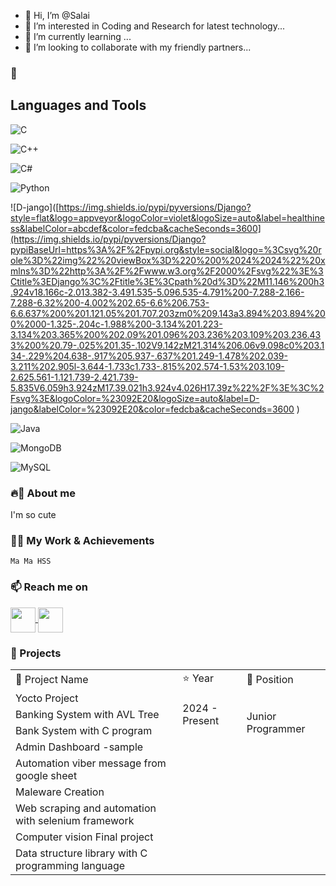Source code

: - 👋 Hi, I’m @Salai
- 👀 I’m interested in Coding and Research for latest technology...
- 🌱 I’m currently learning ...
- 💞️ I’m looking to collaborate with my friendly partners...
### 🔭<h2> Languages and Tools</h2>

![C](https://img.shields.io/badge/C-%2300599C.svg?style=for-the-badge&logo=c&logoColor=white)

![C++](https://img.shields.io/badge/C%2B%2B-%2300599C.svg?style=for-the-badge&logo=c%2B%2B&logoColor=white)

![C#](https://img.shields.io/badge/c%23-%23239120.svg?style=for-the-badge&logo=c-sharp&logoColor=white)

![Python](https://img.shields.io/badge/python-%233572A0.svg?style=for-the-badge&logo=python&logoColor=white)

![D-jango]([https://img.shields.io/pypi/pyversions/Django?style=flat&logo=appveyor&logoColor=violet&logoSize=auto&label=healthiness&labelColor=abcdef&color=fedcba&cacheSeconds=3600](https://img.shields.io/pypi/pyversions/Django?pypiBaseUrl=https%3A%2F%2Fpypi.org&style=social&logo=%3Csvg%20role%3D%22img%22%20viewBox%3D%220%200%2024%2024%22%20xmlns%3D%22http%3A%2F%2Fwww.w3.org%2F2000%2Fsvg%22%3E%3Ctitle%3EDjango%3C%2Ftitle%3E%3Cpath%20d%3D%22M11.146%200h3.924v18.166c-2.013.382-3.491.535-5.096.535-4.791%200-7.288-2.166-7.288-6.32%200-4.002%202.65-6.6%206.753-6.6.637%200%201.121.05%201.707.203zm0%209.143a3.894%203.894%200%2000-1.325-.204c-1.988%200-3.134%201.223-3.134%203.365%200%202.09%201.096%203.236%203.109%203.236.433%200%20.79-.025%201.35-.102V9.142zM21.314%206.06v9.098c0%203.134-.229%204.638-.917%205.937-.637%201.249-1.478%202.039-3.211%202.905l-3.644-1.733c1.733-.815%202.574-1.53%203.109-2.625.561-1.121.739-2.421.739-5.835V6.059h3.924zM17.39.021h3.924v4.026H17.39z%22%2F%3E%3C%2Fsvg%3E&logoColor=%23092E20&logoSize=auto&label=D-jango&labelColor=%23092E20&color=fedcba&cacheSeconds=3600
)

![Java](https://img.shields.io/badge/java-%23ED8B00.svg?style=for-the-badge&logo=java&logoColor=white)

![MongoDB](https://img.shields.io/badge/mongo-%233572A0.svg?style=for-the-badge&logo=mongodb&logoColor=white)

![MySQL](https://img.shields.io/badge/mysql-%2300f.svg?style=for-the-badge&logo=mysql&logoColor=white)


### 🔥🤖 About me

I'm so cute 

### 🌱🦖 My Work & Achievements

`Ma Ma HSS`

### 📫 Reach me on

<a href="#" target="blank">
<img align="center" src="https://cdn-icons-png.flaticon.com/128/2504/2504903.png" alt="" height="40" width="40" />
</a>

<a href="#" target="blank">
<img align="center" src="https://cdn-icons-png.flaticon.com/128/2504/2504923.png" alt="" height="40" width="40" />
</a>

### 🦾 Projects

<table>
    <tr>
        <td>🚀 Project Name</td>
        <td>⭐ Year</td>
        <td>🤖 Position</td>
    </tr>
    <tr>
        <td>Yocto Project </td>
        <td rowspan="3">2024 - Present</td>
        <td rowspan="4">Junior Programmer</td>
    </tr>
    <tr>
        <td>Banking System with AVL Tree</td>
    </tr>
    <tr>
        <td>Bank System with C program</td>
    </tr>
    <tr>
        <td>Admin Dashboard -sample</td>
    </tr>
    <tr>
      <td>Automation viber message from google sheet</td>
    </tr>
    <tr>
     <td> Maleware Creation</td>
    </tr>
    <tr>
      <td>Web scraping and automation with selenium framework</td>
    </tr>
    <tr>
     <td> Computer vision Final project</td>
    </tr>
    <tr>
     <td> Data structure library with C programming language</td>
    </tr>
   
</table>

<!---
SalaiJiChanWook/SalaiJiChanWook is a ✨ special ✨ repository because its `README.md` (this file) appears on your GitHub profile.
You can click the Preview link to take a look at your changes.
--->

::::

- **What is needed**: An exact copy of the material above is required, minus its images.

- **Response**:
Source code

: - 👋 Hi, I’m @Salai
- 👀 I’m interested in Coding and Research for latest technology...
- 🌱 I’m currently learning ...
- 💞️ I’m looking to collaborate with my friendly partners...
### 🔭<h2> Languages and Tools</h2>

![C](https://img.shields.io/badge/C-%2300599C.svg?style=for-the-badge&logo=c&logoColor=white)

![C++](https://img.shields.io/badge/C%2B%2B-%2300599C.svg?style=for-the-badge&logo=c%2B%2B&logoColor=white)

![C#](https://img.shields.io/badge/c%23-%23239120.svg?style=for-the-badge&logo=c-sharp&logoColor=white)

![Python](https://img.shields.io/badge/python-%233572A0.svg?style=for-the-badge&logo=python&logoColor=white)

![D-jango]([https://img.shields.io/pypi/pyversions/Django?style=flat&logo=appveyor&logoColor=violet&logoSize=auto&label=healthiness&labelColor=abcdef&color=fedcba&cacheSeconds=3600](https://img.shields.io/pypi/pyversions/Django?pypiBaseUrl=https%3A%2F%2Fpypi.org&style=social&logo=%3Csvg%20role%3D%22img%22%20viewBox%3D%220%200%2024%2024%22%20xmlns%3D%22http%3A%2F%2Fwww.w3.org%2F2000%2Fsvg%22%3E%3Ctitle%3EDjango%3C%2Ftitle%3E%3Cpath%20d%3D%22M11.146%200h3.924v18.166c-2.013.382-3.491.535-5.096.535-4.791%200-7.288-2.166-7.288-6.32%200-4.002%202.65-6.6%206.753-6.6.637%200%201.121.05%201.707.203zm0%209.143a3.894%203.894%200%2000-1.325-.204c-1.988%200-3.134%201.223-3.134%203.365%200%202.09%201.096%203.236%203.109%203.236.433%200%20.79-.025%201.35-.102V9.142zM21.314%206.06v9.098c0%203.134-.229%204.638-.917%205.937-.637%201.249-1.478%202.039-3.211%202.905l-3.644-1.733c1.733-.815%202.574-1.53%203.109-2.625.561-1.121.739-2.421.739-5.835V6.059h3.924zM17.39.021h3.924v4.026H17.39z%22%2F%3E%3C%2Fsvg%3E&logoColor=%23092E20&logoSize=auto&label=D-jango&labelColor=%23092E20&color=fedcba&cacheSeconds=3600
)

![Java](https://img.shields.io/badge/java-%23ED8B00.svg?style=for-the-badge&logo=java&logoColor=white)

![MongoDB](https://img.shields.io/badge/mongo-%233572A0.svg?style=for-the-badge&logo=mongodb&logoColor=white)

![MySQL](https://img.shields.io/badge/mysql-%2300f.svg?style=for-the-badge&logo=mysql&logoColor=white)


### 🔥🤖 About me

I'm so cute 

### 🌱🦖 My Work & Achievements

`Ma Ma HSS`

### 📫 Reach me on

<a href="#" target="blank">
<img align="center" src="https://cdn-icons-png.flaticon.com/128/2504/2504903.png" alt="" height="40" width="40" />
</a>

<a href="#" target="blank">
<img align="center" src="https://cdn-icons-png.flaticon.com/128/2504/2504923.png" alt="" height="40" width="40" />
</a>

### 🦾 Projects

<table>
    <tr>
        <td>🚀 Project Name</td>
        <td>⭐ Year</td>
        <td>🤖 Position</td>
    </tr>
    <tr>
        <td>Yocto Project </td>
        <td rowspan="3">2024 - Present</td>
        <td rowspan="4">Junior Programmer</td>
    </tr>
    <tr>
        <td>Banking System with AVL Tree</td>
    </tr>
    <tr>
        <td>Bank System with C program</td>
    </tr>
    <tr>
        <td>Admin Dashboard -sample</td>
    </tr>
    <tr>
      <td>Automation viber message from google sheet</td>
    </tr>
    <tr>
     <td> Maleware Creation</td>
    </tr>
    <tr>
      <td>Web scraping and automation with selenium framework</td>
    </tr>
    <tr>
     <td> Computer vision Final project</td>
    </tr>
    <tr>
     <td> Data structure library with C programming language</td>
    </tr>
   
</table>

<!---
SalaiJiChanWook/SalaiJiChanWook is a ✨ special ✨ repository because its `README.md` (this file) appears on your GitHub profile.
You can click the Preview link to take a look at your changes.
--->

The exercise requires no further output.